Kibaki Now Intervenes to Stop Kenyans from Enjoying Cheaper calls

You might have thought that this government cared for consumer but now you might get the real picture. Safaricom and Orange were very loud in calling for the stopping of the drop of the call charges. The government which holds shares in both Safaricom and Orange has intervened through a Presidential decree.

So when CCK through the no nonesense DG, Mr Njoroge, could not agree to be pushed to the wall by the operators, the decided to go to the media which they control since they pay big amounts in adverts and the mainstream media was singing their tune. So state house schedules a meeting with the operators, CCK, and the Information and Communication ministry on 18th May. The President heard the plea and without much thought and expertise, issued a state house decree that there shall not be much drop in interconnection charges and almost went as far as directing that no operator reduce charges any more.

The prices were to drop considering tha interconnection charges should have reduced from Ksh 2.21 to Ksh 1.44 by July2011. This move clearly makes it hard for Airtel and Essar Kenya (Yu) to rethink their strategy for the market since they were most successful not in innovation but through serious price-war. Rene Meza, CEO Airtel, told Business Daily that infact their whole strategy was pegged on Mobile Termination Rates (MTR).

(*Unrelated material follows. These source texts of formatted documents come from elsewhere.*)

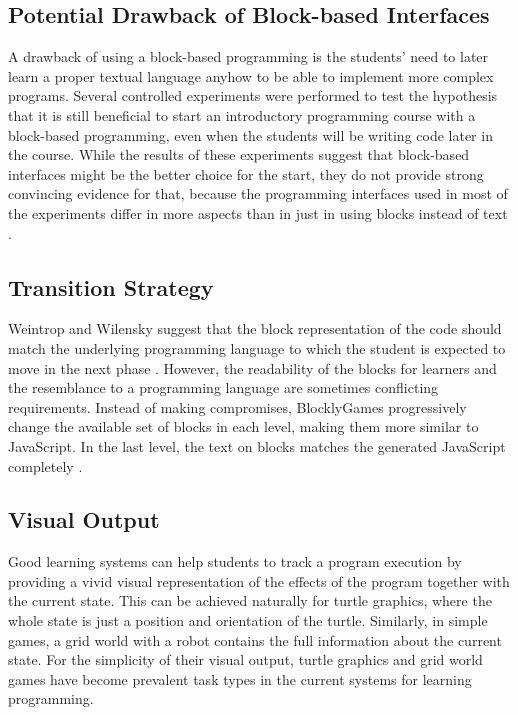 \subsection{Potential Drawback of Block-based Interfaces}
\label{sec:potential-drawback-of-block-based-interfaces}
A drawback of using a block-based programming
  is the students' need to later learn a proper textual language anyhow
  to be able to implement more complex programs.
Several controlled experiments were performed to test the hypothesis
  that it is still beneficial to start an introductory programming course
  with a block-based programming,
  even when the students will be writing code later in the course.
While the results of these experiments suggest that block-based interfaces
  might be the better choice for the start,
  they do not provide strong convincing evidence for that,
  because the programming interfaces used in most of the experiments differ in more aspects
  than in just in using blocks instead of text
  \cite{comparing-textual-and-block-interfaces}.

\subsection{Transition Strategy}
\label{sec:transition-strategy}
Weintrop and Wilensky suggest that the block representation of the code
  should match the underlying programming language
  to which the student is expected to move in the next phase
  \cite{challenges-of-blocks-based-environments}.
However, the readability of the blocks for learners
  and the resemblance to a programming language
  are sometimes conflicting requirements.
Instead of making compromises,
  BlocklyGames progressively change the available set of blocks in each level,
  making them more similar to JavaScript.
In the last level,
  the text on blocks matches the generated JavaScript completely
  \cite{blockly-10-things}.


\subsection{Visual Output}
\label{sec:visual-output}

Good learning systems can help students to track a program execution
  by providing a vivid visual representation of the effects of the program
  together with the current state.
This can be achieved naturally for turtle graphics,
  where the whole state is just a position and orientation of the turtle.
Similarly, in simple games, a grid world with a robot
  contains the full information about the current state.
For the simplicity of their visual output,
  turtle graphics and grid world games have become prevalent task types
  in the current systems for learning programming.

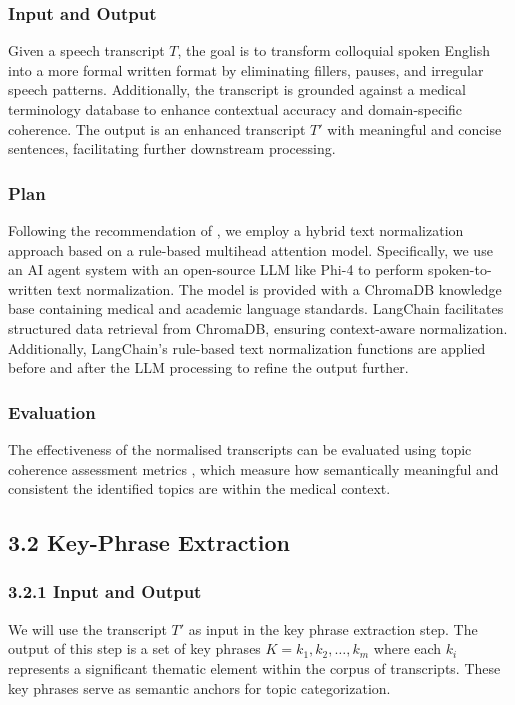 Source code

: \documentclass[11pt,a4paper]{article}
\begin{document}
\subsubsection{Input and Output}  
Given a speech transcript \( T \), the goal is to transform colloquial spoken English into a more formal written format by eliminating fillers, pauses, and irregular speech patterns. Additionally, the transcript is grounded against a medical terminology database to enhance contextual accuracy and domain-specific coherence. The output is an enhanced transcript \( T' \) with meaningful and concise sentences, facilitating further downstream processing.
\subsubsection{Plan}  
Following the recommendation of \cite{aliero2023systematic}, we employ a hybrid text normalization approach based on a rule-based multihead attention model. Specifically, we use an AI agent system with an open-source LLM like Phi-4 to perform spoken-to-written text normalization. The model is provided with a ChromaDB knowledge base containing medical and academic language standards. LangChain facilitates structured data retrieval from ChromaDB, ensuring context-aware normalization. Additionally, LangChain’s rule-based text normalization functions are applied before and after the LLM processing to refine the output further.
\subsubsection{Evaluation}  
The effectiveness of the normalised transcripts can be evaluated using topic coherence assessment metrics \cite{stammbach2023revisitingautomatedtopicmodel}, which measure how semantically meaningful and consistent the identified topics are within the medical context. 

\subsection*{3.2 Key-Phrase Extraction}
\subsubsection*{3.2.1 Input and Output}
We will use the transcript $T'$ as input in the key phrase extraction step. 
The output of this step is a set of key phrases $K = {k_1, k_2, \ldots, k_m}$ where each $k_i$ represents a significant thematic element within the corpus of transcripts. 
These key phrases serve as semantic anchors for topic categorization.
\end{document}
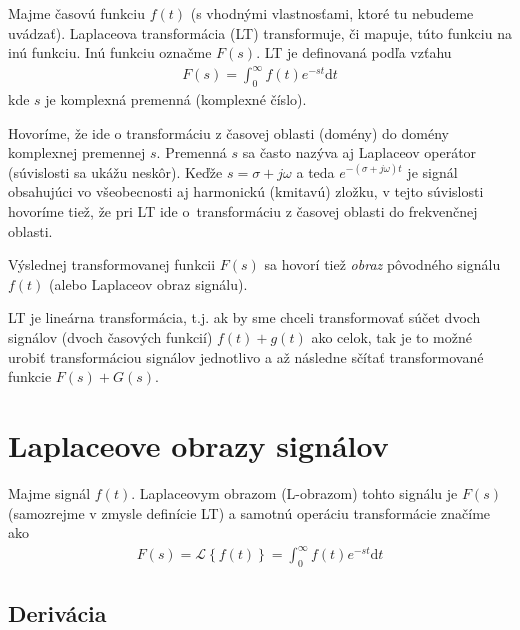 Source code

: \documentclass[a4paper, 10pt, ]{article}
\begin{document}
Majme časovú funkciu $f(t)$ (s vhodnými vlastnosťami, ktoré tu nebudeme uvádzať). Laplaceova transformácia (LT) transformuje, či mapuje, túto funkciu na inú funkciu. Inú funkciu označme $F(s)$. LT je definovaná podľa vzťahu
\begin{align}
    F(s) = \int_0^\infty f(t) e^{-st}\text{d}t
\end{align}
kde $s$ je komplexná premenná (komplexné číslo).


Hovoríme, že ide o transformáciu z časovej oblasti (domény) do domény komplexnej premennej $s$. Premenná $s$ sa často nazýva aj Laplaceov operátor (súvislosti sa ukážu neskôr). Keďže $s = \sigma + j\omega$ a teda $e^{-(\sigma + j\omega)t}$ je signál obsahujúci vo všeobecnosti aj harmonickú (kmitavú) zložku, v tejto súvislosti hovoríme tiež, že pri LT ide o~transformáciu z časovej oblasti do frekvenčnej oblasti.

Výslednej transformovanej funkcii $F(s)$ sa hovorí tiež \emph{obraz} pôvodného signálu $f(t)$ (alebo Laplaceov obraz signálu).

LT je lineárna transformácia, t.j. ak by sme chceli transformovať súčet dvoch signálov (dvoch časových funkcií) $f(t) + g(t)$ ako celok, tak je to možné urobiť transformáciou signálov jednotlivo a až následne sčítať transformované funkcie $F(s) + G(s)$.



\section{Laplaceove obrazy signálov}

Majme signál $f(t)$. Laplaceovym obrazom (L-obrazom) tohto signálu je $F(s)$ (samozrejme v zmysle definície LT) a samotnú operáciu transformácie značíme ako
\begin{align}
    F(s)  =  \mathcal L \left\{ f(t) \right\} = \int_0^\infty f(t) e^{-st}\text{d}t
\end{align}


\subsection{Derivácia}
\end{document}
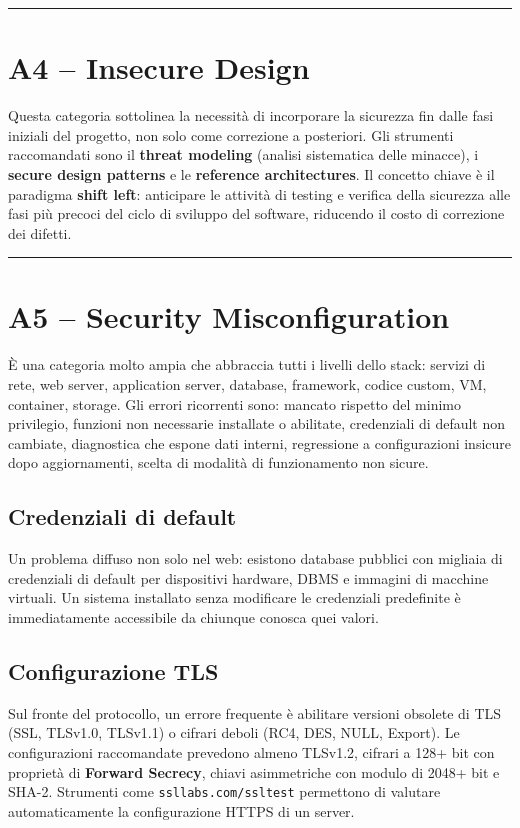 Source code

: \documentclass[12pt, a4paper]{report}
\begin{document}
\noindent\rule{\textwidth}{0.4pt}

\section{A4 – Insecure Design}

Questa categoria sottolinea la necessità di incorporare la sicurezza fin dalle fasi iniziali del progetto, non solo come correzione a posteriori. Gli strumenti raccomandati sono il \textbf{threat modeling} (analisi sistematica delle minacce), i \textbf{secure design patterns} e le \textbf{reference architectures}. Il concetto chiave è il paradigma \textbf{shift left}: anticipare le attività di testing e verifica della sicurezza alle fasi più precoci del ciclo di sviluppo del software, riducendo il costo di correzione dei difetti.

\noindent\rule{\textwidth}{0.4pt}

\section{A5 – Security Misconfiguration}

È una categoria molto ampia che abbraccia tutti i livelli dello stack: servizi di rete, web server, application server, database, framework, codice custom, VM, container, storage. Gli errori ricorrenti sono: mancato rispetto del minimo privilegio, funzioni non necessarie installate o abilitate, credenziali di default non cambiate, diagnostica che espone dati interni, regressione a configurazioni insicure dopo aggiornamenti, scelta di modalità di funzionamento non sicure.

\subsection{Credenziali di default}
Un problema diffuso non solo nel web: esistono database pubblici con migliaia di credenziali di default per dispositivi hardware, DBMS e immagini di macchine virtuali. Un sistema installato senza modificare le credenziali predefinite è immediatamente accessibile da chiunque conosca quei valori.

\subsection{Configurazione TLS}
Sul fronte del protocollo, un errore frequente è abilitare versioni obsolete di TLS (SSL, TLSv1.0, TLSv1.1) o cifrari deboli (RC4, DES, NULL, Export). Le configurazioni raccomandate prevedono almeno TLSv1.2, cifrari a 128+ bit con proprietà di \textbf{Forward Secrecy}, chiavi asimmetriche con modulo di 2048+ bit e SHA-2. Strumenti come \texttt{ssllabs.com/ssltest} permettono di valutare automaticamente la configurazione HTTPS di un server.
\end{document}
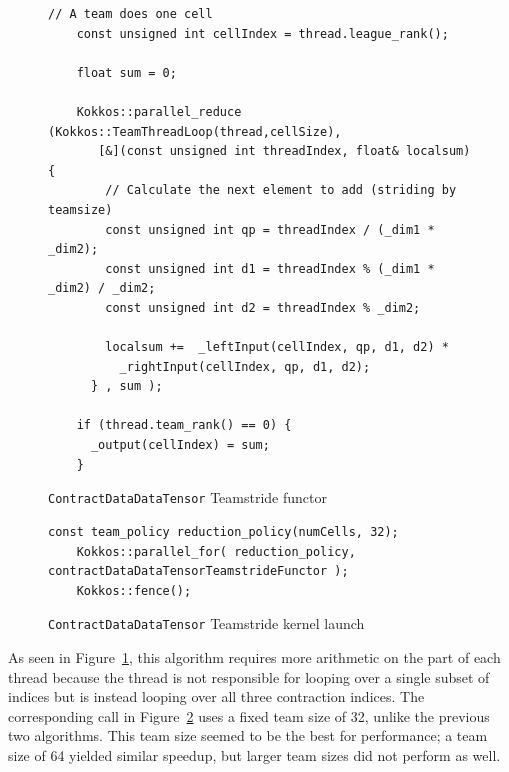 \begin{figure}[ht]
    \begin{lstlisting}[basicstyle=\tiny]
    // A team does one cell
    const unsigned int cellIndex = thread.league_rank();

    float sum = 0;

    Kokkos::parallel_reduce (Kokkos::TeamThreadLoop(thread,cellSize),
       [&](const unsigned int threadIndex, float& localsum) {
        // Calculate the next element to add (striding by teamsize)
        const unsigned int qp = threadIndex / (_dim1 * _dim2);
        const unsigned int d1 = threadIndex % (_dim1 * _dim2) / _dim2;
        const unsigned int d2 = threadIndex % _dim2;
        
        localsum +=  _leftInput(cellIndex, qp, d1, d2) *
          _rightInput(cellIndex, qp, d1, d2);
      } , sum );

    if (thread.team_rank() == 0) {
      _output(cellIndex) = sum;
    }
\end{lstlisting}
\caption{\texttt{ContractDataDataTensor} Teamstride functor
\label{lst:ContractDataDataTensorTeamstrideFunctor}} 
\end{figure}

\begin{figure}[ht]
    \begin{lstlisting}[basicstyle=\tiny]
    const team_policy reduction_policy(numCells, 32);
    Kokkos::parallel_for( reduction_policy, contractDataDataTensorTeamstrideFunctor );
    Kokkos::fence();
    \end{lstlisting}
\caption{\texttt{ContractDataDataTensor} Teamstride kernel launch
\label{lst:ContractDataDataTensorTeamstrideCall}} 
\end{figure}

As seen in Figure~\ref{lst:ContractDataDataTensorTeamstrideFunctor}, this
algorithm requires more arithmetic on the part of each thread because the thread
is not responsible for looping over a single subset of indices but is instead
looping over all three contraction indices. The corresponding call in
Figure~\ref{lst:ContractDataDataTensorTeamstrideCall} uses a fixed team size of
32, unlike the previous two algorithms.  This team size seemed to be the best
for performance; a team size of 64 yielded similar speedup, but larger team
sizes did not perform as well.


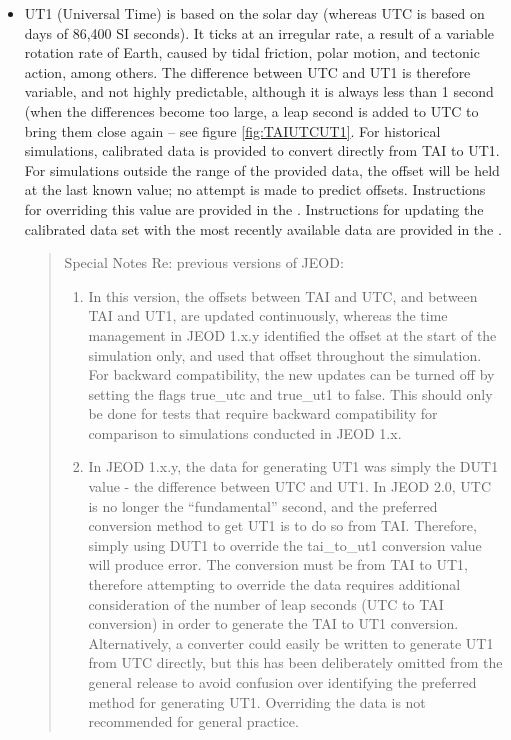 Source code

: \begin{itemize}
\item UT1 (Universal Time) is based on the solar day (whereas UTC is
based on days of 86,400 SI seconds).  It ticks at an irregular
rate, a result of a variable rotation rate of Earth, caused by
tidal friction, polar motion, and tectonic action, among others.  The
difference between UTC and UT1 is therefore variable, and not highly
predictable, although it is always less than 1 second (when the
differences become too large, a leap second is added to UTC to bring
them close again -- see figure \ref{fig:TAIUTCUT1}.  For historical simulations, calibrated data is
provided to convert directly from TAI to UT1.  For simulations outside
the range of the provided data, the offset will be held at the last
known value; no attempt is made to predict offsets.  Instructions for
overriding this value are provided in the .  Instructions for updating
the calibrated data set with the most recently available data are provided in the .


\begin{quotation}
Special Notes Re: previous versions of JEOD:
\begin{enumerate}
\item In this version, the offsets between TAI and UTC, and between
TAI and UT1, are updated continuously, whereas the time management in JEOD 1.x.y identified the offset
at the start of the simulation only, and used that offset throughout
the simulation.  For backward compatibility, the new updates can be
turned off by setting the flags true\_utc and true\_ut1 to
false. This should only
be done for tests that require backward compatibility for comparison to
simulations conducted in JEOD 1.x.
\item In JEOD 1.x.y, the data for generating UT1 was simply the DUT1 value - the difference between UTC and UT1.  In JEOD 2.0, UTC is no longer the ``fundamental'' second, and the preferred conversion method to get UT1 is to do so from TAI.  Therefore, simply using DUT1 to override the tai\_to\_ut1 conversion value will produce error.  The conversion must be from TAI to UT1, therefore attempting to override the data requires additional consideration of the number of leap seconds (UTC to TAI conversion) in order to generate the TAI to UT1 conversion.  Alternatively, a converter could easily be written to generate UT1 from UTC directly, but this has been deliberately omitted from the general release to avoid confusion over identifying the preferred method for generating UT1.  Overriding the data is not recommended for general practice.
\end{enumerate}
\end{quotation}




\end{itemize}
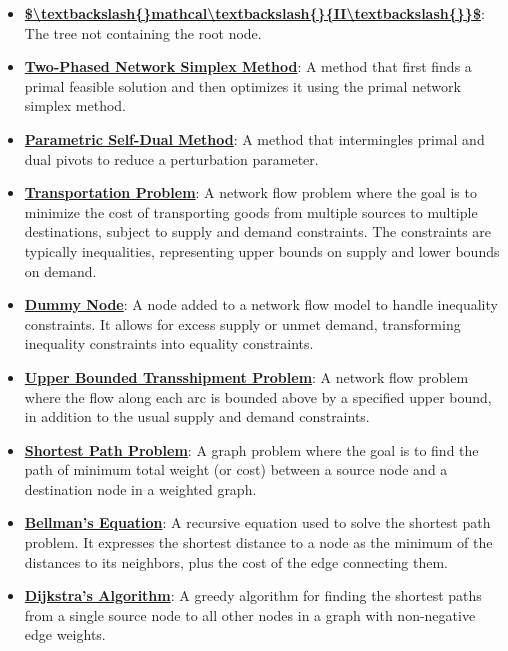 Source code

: \documentclass{article}%
\begin{document}
\begin{itemize}[leftmargin=*]
\item \href{https://www.math.purdue.edu/~yipn/421/2024-11-07-NetSimplex.pdf#page=14}{\textbf{\$\textbackslash{}textbackslash\{\}mathcal\textbackslash{}textbackslash\{\}\{II\textbackslash{}textbackslash\{\}\}\$}}: The tree not containing the root node.%
\item \href{https://www.math.purdue.edu/~yipn/421/2024-11-07-NetSimplex.pdf#page=45}{\textbf{Two{-}Phased Network Simplex Method}}: A method that first finds a primal feasible solution and then optimizes it using the primal network simplex method.%
\item \href{https://www.math.purdue.edu/~yipn/421/2024-11-07-NetSimplex.pdf#page=45}{\textbf{Parametric Self{-}Dual Method}}: A method that intermingles primal and dual pivots to reduce a perturbation parameter.%
\end{itemize}%
\begin{itemize}[leftmargin=*]%
\item \href{https://www.math.purdue.edu/~yipn/421/2024-11-14-NetAppls.pdf#page=1}{\textbf{Transportation Problem}}: A network flow problem where the goal is to minimize the cost of transporting goods from multiple sources to multiple destinations, subject to supply and demand constraints. The constraints are typically inequalities, representing upper bounds on supply and lower bounds on demand.%
\item \href{https://www.math.purdue.edu/~yipn/421/2024-11-14-NetAppls.pdf#page=3}{\textbf{Dummy Node}}: A node added to a network flow model to handle inequality constraints. It allows for excess supply or unmet demand, transforming inequality constraints into equality constraints.%
\item \href{https://www.math.purdue.edu/~yipn/421/2024-11-14-NetAppls.pdf#page=9}{\textbf{Upper Bounded Transshipment Problem}}: A network flow problem where the flow along each arc is bounded above by a specified upper bound, in addition to the usual supply and demand constraints.%
\item \href{https://www.math.purdue.edu/~yipn/421/2024-11-14-NetAppls.pdf#page=13}{\textbf{Shortest Path Problem}}: A graph problem where the goal is to find the path of minimum total weight (or cost) between a source node and a destination node in a weighted graph.%
\item \href{https://www.math.purdue.edu/~yipn/421/2024-11-14-NetAppls.pdf#page=16}{\textbf{Bellman's Equation}}: A recursive equation used to solve the shortest path problem. It expresses the shortest distance to a node as the minimum of the distances to its neighbors, plus the cost of the edge connecting them.%
\item \href{https://www.math.purdue.edu/~yipn/421/2024-11-14-NetAppls.pdf#page=20}{\textbf{Dijkstra's Algorithm}}: A greedy algorithm for finding the shortest paths from a single source node to all other nodes in a graph with non-negative edge weights.%
\end{itemize}%
\end{document}
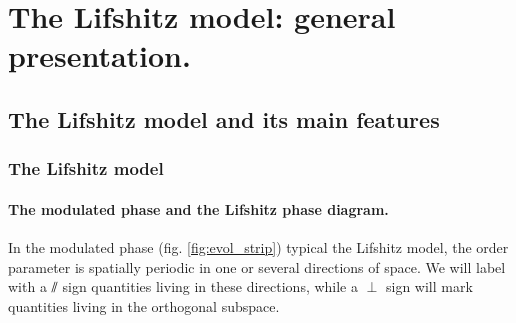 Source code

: 
\chapter{The Lifshitz model: general presentation.}

\section{The Lifshitz model and its main features}

\subsection{The Lifshitz model}

\subsubsection{The modulated phase and the Lifshitz phase diagram.}


In the modulated phase (fig. \eqref{fig:evol_strip}) typical the Lifshitz model, the order parameter is spatially periodic in one or several directions of space. We will label with a $\sslash$ sign quantities living in these directions, while a $\perp$ sign will mark quantities living in the orthogonal subspace.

The Prime Minister’s office had a committee put into place to look into what the operators were asking for and was set to release a report of the finding next week. The President, using the PNU and ODM arm-twisting tactics in the government, jumped the gun, sidelined the PM with his committee and issued what amounts to a roadside declaration stopping the further drop of call charges. Now that is the kind of leadership we hate.

What we are not sure of is whether there were consumer organisation representatives and even application developers and consumers at the state house meeting.

“The Communication Commission of Kenya board held a meeting on May 20 and the implementation of the mobile termination rate cuts was suspended pending a detailed evaluation of the economic impact of the current charges,” Information permanent secretary Bitange Ndemo said in a letter to the Permanent Secretary in the Office of the President, Ambassador Francis Muthaura. That is according to the business daily article.

You will find the mainstream media arguing about the profitability of the ICT sector being eroded by the vicious price wars. The truth is that with more than 25% of the market share in a market like this, one operator will forever kill the spirit of the competition in the country and not show any growth. A situation where one operator makes over Ksh 20  Billion and all other operators, some ten years later have not even broken even is simply insane.

What do you think of Kibaki’s directive?